# [Recorded information]
○ ○ ○ ○ ○
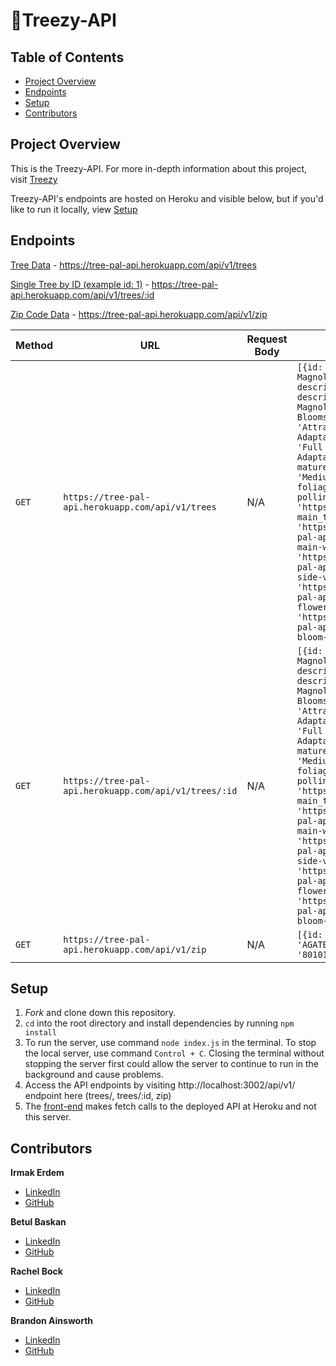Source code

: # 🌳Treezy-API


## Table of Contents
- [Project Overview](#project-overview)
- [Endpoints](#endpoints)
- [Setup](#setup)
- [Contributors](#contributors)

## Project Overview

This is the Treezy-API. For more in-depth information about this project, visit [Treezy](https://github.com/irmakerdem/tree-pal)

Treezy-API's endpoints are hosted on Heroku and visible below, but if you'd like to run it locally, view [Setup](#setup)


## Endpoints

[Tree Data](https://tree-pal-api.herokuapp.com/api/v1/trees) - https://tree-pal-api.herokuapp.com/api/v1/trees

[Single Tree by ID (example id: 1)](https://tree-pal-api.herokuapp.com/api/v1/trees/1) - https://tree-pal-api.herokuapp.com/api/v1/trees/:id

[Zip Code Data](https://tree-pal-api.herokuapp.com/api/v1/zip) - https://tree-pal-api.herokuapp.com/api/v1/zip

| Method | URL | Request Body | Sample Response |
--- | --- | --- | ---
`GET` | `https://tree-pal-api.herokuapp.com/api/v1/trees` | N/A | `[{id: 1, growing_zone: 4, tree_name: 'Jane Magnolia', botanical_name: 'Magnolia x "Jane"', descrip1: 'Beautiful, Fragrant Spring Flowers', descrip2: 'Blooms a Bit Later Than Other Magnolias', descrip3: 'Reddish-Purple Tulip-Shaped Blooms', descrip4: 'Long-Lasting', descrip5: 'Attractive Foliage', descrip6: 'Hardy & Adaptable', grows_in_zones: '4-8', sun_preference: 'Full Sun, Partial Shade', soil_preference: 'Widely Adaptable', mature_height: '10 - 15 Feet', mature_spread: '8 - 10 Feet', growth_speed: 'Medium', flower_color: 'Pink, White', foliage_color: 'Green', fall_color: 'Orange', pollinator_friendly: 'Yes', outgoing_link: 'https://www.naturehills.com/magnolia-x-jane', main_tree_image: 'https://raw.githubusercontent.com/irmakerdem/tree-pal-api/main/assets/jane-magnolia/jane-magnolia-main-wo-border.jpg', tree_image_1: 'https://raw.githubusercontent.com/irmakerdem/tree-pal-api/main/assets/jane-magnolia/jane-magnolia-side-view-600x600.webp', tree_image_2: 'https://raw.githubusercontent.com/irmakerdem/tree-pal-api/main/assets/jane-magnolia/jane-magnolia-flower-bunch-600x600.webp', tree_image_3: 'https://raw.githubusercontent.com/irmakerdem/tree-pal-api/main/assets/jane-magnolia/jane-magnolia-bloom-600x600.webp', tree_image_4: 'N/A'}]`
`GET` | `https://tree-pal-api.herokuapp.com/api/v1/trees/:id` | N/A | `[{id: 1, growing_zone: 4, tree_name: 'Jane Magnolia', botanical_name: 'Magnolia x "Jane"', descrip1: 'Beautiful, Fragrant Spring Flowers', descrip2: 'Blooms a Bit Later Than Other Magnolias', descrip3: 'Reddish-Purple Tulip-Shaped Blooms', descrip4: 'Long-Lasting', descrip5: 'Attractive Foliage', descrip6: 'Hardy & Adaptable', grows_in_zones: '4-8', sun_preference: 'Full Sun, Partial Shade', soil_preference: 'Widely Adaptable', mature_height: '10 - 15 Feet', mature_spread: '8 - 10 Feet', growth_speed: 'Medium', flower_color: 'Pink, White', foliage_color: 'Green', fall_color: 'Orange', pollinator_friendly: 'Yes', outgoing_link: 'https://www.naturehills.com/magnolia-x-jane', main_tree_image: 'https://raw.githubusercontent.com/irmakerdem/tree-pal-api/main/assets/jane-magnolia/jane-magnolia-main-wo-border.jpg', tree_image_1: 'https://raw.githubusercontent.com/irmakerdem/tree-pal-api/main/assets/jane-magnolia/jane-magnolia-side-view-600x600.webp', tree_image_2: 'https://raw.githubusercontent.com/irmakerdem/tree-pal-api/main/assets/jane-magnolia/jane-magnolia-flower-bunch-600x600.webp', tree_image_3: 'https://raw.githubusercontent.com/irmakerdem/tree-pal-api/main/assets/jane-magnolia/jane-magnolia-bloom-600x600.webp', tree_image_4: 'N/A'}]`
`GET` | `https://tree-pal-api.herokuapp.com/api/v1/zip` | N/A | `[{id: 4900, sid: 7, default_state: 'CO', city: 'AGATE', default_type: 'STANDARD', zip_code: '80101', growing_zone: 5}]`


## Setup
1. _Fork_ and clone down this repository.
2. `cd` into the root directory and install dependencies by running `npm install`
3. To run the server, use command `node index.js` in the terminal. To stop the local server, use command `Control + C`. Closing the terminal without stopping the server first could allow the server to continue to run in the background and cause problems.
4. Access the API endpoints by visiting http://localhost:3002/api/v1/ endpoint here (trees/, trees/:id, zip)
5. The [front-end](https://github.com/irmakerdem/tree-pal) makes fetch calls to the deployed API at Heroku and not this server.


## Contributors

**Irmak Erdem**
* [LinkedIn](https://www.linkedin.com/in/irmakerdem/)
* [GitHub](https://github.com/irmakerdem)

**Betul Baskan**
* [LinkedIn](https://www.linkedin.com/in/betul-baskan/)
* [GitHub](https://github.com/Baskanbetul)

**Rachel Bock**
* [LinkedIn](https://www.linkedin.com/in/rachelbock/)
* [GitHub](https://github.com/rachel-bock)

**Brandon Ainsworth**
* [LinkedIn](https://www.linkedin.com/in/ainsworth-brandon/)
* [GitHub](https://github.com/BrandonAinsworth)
○ ○ ○ ○ ○
# [Try it]
Copy the listing above word for word. Do not include the pictures.

# [The completed task]
Source code

: # 🌳Treezy-API


## Table of Contents
- [Project Overview](#project-overview)
- [Endpoints](#endpoints)
- [Setup](#setup)
- [Contributors](#contributors)

## Project Overview

This is the Treezy-API. For more in-depth information about this project, visit [Treezy](https://github.com/irmakerdem/tree-pal)

Treezy-API's endpoints are hosted on Heroku and visible below, but if you'd like to run it locally, view [Setup](#setup)


## Endpoints

[Tree Data](https://tree-pal-api.herokuapp.com/api/v1/trees) - https://tree-pal-api.herokuapp.com/api/v1/trees

[Single Tree by ID (example id: 1)](https://tree-pal-api.herokuapp.com/api/v1/trees/1) - https://tree-pal-api.herokuapp.com/api/v1/trees/:id

[Zip Code Data](https://tree-pal-api.herokuapp.com/api/v1/zip) - https://tree-pal-api.herokuapp.com/api/v1/zip

| Method | URL | Request Body | Sample Response |
--- | --- | --- | ---
`GET` | `https://tree-pal-api.herokuapp.com/api/v1/trees` | N/A | `[{id: 1, growing_zone: 4, tree_name: 'Jane Magnolia', botanical_name: 'Magnolia x "Jane"', descrip1: 'Beautiful, Fragrant Spring Flowers', descrip2: 'Blooms a Bit Later Than Other Magnolias', descrip3: 'Reddish-Purple Tulip-Shaped Blooms', descrip4: 'Long-Lasting', descrip5: 'Attractive Foliage', descrip6: 'Hardy & Adaptable', grows_in_zones: '4-8', sun_preference: 'Full Sun, Partial Shade', soil_preference: 'Widely Adaptable', mature_height: '10 - 15 Feet', mature_spread: '8 - 10 Feet', growth_speed: 'Medium', flower_color: 'Pink, White', foliage_color: 'Green', fall_color: 'Orange', pollinator_friendly: 'Yes', outgoing_link: 'https://www.naturehills.com/magnolia-x-jane', main_tree_image: 'https://raw.githubusercontent.com/irmakerdem/tree-pal-api/main/assets/jane-magnolia/jane-magnolia-main-wo-border.jpg', tree_image_1: 'https://raw.githubusercontent.com/irmakerdem/tree-pal-api/main/assets/jane-magnolia/jane-magnolia-side-view-600x600.webp', tree_image_2: 'https://raw.githubusercontent.com/irmakerdem/tree-pal-api/main/assets/jane-magnolia/jane-magnolia-flower-bunch-600x600.webp', tree_image_3: 'https://raw.githubusercontent.com/irmakerdem/tree-pal-api/main/assets/jane-magnolia/jane-magnolia-bloom-600x600.webp', tree_image_4: 'N/A'}]`
`GET` | `https://tree-pal-api.herokuapp.com/api/v1/trees/:id` | N/A | `[{id: 1, growing_zone: 4, tree_name: 'Jane Magnolia', botanical_name: 'Magnolia x "Jane"', descrip1: 'Beautiful, Fragrant Spring Flowers', descrip2: 'Blooms a Bit Later Than Other Magnolias', descrip3: 'Reddish-Purple Tulip-Shaped Blooms', descrip4: 'Long-Lasting', descrip5: 'Attractive Foliage', descrip6: 'Hardy & Adaptable', grows_in_zones: '4-8', sun_preference: 'Full Sun, Partial Shade', soil_preference: 'Widely Adaptable', mature_height: '10 - 15 Feet', mature_spread: '8 - 10 Feet', growth_speed: 'Medium', flower_color: 'Pink, White', foliage_color: 'Green', fall_color: 'Orange', pollinator_friendly: 'Yes', outgoing_link: 'https://www.naturehills.com/magnolia-x-jane', main_tree_image: 'https://raw.githubusercontent.com/irmakerdem/tree-pal-api/main/assets/jane-magnolia/jane-magnolia-main-wo-border.jpg', tree_image_1: 'https://raw.githubusercontent.com/irmakerdem/tree-pal-api/main/assets/jane-magnolia/jane-magnolia-side-view-600x600.webp', tree_image_2: 'https://raw.githubusercontent.com/irmakerdem/tree-pal-api/main/assets/jane-magnolia/jane-magnolia-flower-bunch-600x600.webp', tree_image_3: 'https://raw.githubusercontent.com/irmakerdem/tree-pal-api/main/assets/jane-magnolia/jane-magnolia-bloom-600x600.webp', tree_image_4: 'N/A'}]`
`GET` | `https://tree-pal-api.herokuapp.com/api/v1/zip` | N/A | `[{id: 4900, sid: 7, default_state: 'CO', city: 'AGATE', default_type: 'STANDARD', zip_code: '80101', growing_zone: 5}]`


## Setup
1. _Fork_ and clone down this repository.
2. `cd` into the root directory and install dependencies by running `npm install`
3. To run the server, use command `node index.js` in the terminal. To stop the local server, use command `Control + C`. Closing the terminal without stopping the server first could allow the server to continue to run in the background and cause problems.
4. Access the API endpoints by visiting http://localhost:3002/api/v1/ endpoint here (trees/, trees/:id, zip)
5. The [front-end](https://github.com/irmakerdem/tree-pal) makes fetch calls to the deployed API at Heroku and not this server.


## Contributors

**Irmak Erdem**
* [LinkedIn](https://www.linkedin.com/in/irmakerdem/)
* [GitHub](https://github.com/irmakerdem)

**Betul Baskan**
* [LinkedIn](https://www.linkedin.com/in/betul-baskan/)
* [GitHub](https://github.com/Baskanbetul)

**Rachel Bock**
* [LinkedIn](https://www.linkedin.com/in/rachelbock/)
* [GitHub](https://github.com/rachel-bock)

**Brandon Ainsworth**
* [LinkedIn](https://www.linkedin.com/in/ainsworth-brandon/)
* [GitHub](https://github.com/BrandonAinsworth)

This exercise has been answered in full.